-- ASSIGNED TASK --
Filter this data down to the lines that hold "приложений", and copy them.

═════ INFORMATION

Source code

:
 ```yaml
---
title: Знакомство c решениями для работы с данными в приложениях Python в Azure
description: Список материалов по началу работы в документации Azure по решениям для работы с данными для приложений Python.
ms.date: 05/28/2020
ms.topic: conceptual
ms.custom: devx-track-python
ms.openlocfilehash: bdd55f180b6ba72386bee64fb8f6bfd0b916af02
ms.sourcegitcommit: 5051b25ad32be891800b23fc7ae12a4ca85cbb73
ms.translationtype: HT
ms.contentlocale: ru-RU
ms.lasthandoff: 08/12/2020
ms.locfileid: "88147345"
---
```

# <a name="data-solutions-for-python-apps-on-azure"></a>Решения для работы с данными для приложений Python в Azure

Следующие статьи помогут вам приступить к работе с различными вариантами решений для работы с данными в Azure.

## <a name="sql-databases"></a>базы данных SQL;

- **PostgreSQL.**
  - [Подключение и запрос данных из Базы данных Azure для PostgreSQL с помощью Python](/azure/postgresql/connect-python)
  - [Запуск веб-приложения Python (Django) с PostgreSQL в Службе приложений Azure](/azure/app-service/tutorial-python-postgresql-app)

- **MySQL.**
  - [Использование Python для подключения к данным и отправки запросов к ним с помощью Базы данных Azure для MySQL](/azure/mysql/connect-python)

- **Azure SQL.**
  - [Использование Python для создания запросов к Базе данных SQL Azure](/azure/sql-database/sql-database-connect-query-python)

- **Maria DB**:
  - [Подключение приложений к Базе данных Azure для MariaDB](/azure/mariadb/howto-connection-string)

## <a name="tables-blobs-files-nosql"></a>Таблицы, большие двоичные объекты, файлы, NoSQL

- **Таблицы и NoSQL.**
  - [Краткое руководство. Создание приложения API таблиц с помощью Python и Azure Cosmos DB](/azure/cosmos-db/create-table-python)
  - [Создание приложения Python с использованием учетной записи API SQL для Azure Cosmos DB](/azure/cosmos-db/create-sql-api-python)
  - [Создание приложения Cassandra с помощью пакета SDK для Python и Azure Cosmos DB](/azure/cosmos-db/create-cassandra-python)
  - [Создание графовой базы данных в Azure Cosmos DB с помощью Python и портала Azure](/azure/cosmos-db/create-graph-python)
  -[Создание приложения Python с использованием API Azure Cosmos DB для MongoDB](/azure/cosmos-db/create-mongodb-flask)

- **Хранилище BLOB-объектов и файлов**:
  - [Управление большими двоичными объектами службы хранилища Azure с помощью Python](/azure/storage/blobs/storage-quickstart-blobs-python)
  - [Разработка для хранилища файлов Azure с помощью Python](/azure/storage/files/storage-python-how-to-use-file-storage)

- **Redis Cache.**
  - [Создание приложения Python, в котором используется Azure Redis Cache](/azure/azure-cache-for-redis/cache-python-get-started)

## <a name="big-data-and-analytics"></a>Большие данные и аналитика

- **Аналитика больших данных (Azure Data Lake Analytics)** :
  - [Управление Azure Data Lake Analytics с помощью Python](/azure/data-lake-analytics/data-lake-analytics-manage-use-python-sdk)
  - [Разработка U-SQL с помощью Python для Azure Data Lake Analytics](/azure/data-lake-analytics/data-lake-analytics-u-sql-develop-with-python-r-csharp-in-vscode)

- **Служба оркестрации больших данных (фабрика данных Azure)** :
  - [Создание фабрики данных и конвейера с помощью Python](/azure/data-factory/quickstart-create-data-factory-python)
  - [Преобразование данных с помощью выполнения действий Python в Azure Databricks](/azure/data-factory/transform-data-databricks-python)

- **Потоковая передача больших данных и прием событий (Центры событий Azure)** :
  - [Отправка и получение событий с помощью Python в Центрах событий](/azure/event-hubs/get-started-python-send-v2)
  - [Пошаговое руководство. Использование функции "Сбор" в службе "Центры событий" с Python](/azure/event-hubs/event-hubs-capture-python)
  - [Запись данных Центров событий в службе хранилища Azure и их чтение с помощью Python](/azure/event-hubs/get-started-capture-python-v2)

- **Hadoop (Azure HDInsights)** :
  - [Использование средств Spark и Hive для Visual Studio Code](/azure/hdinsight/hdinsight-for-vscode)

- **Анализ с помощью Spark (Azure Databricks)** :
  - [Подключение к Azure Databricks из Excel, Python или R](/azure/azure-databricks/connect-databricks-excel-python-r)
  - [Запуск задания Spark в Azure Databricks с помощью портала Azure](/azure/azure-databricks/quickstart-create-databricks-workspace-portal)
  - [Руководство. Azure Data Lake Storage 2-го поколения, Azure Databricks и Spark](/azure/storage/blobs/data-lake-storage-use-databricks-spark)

══════════

-- OUTPUT OF THE TASK --
description: Список материалов по началу работы в документации Azure по решениям для работы с данными для приложений Python.
# <a name="data-solutions-for-python-apps-on-azure"></a>Решения для работы с данными для приложений Python в Azure
  - [Запуск веб-приложения Python (Django) с PostgreSQL в Службе приложений Azure](/azure/app-service/tutorial-python-postgresql-app)
  - [Подключение приложений к Базе данных Azure для MariaDB](/azure/mariadb/howto-connection-string)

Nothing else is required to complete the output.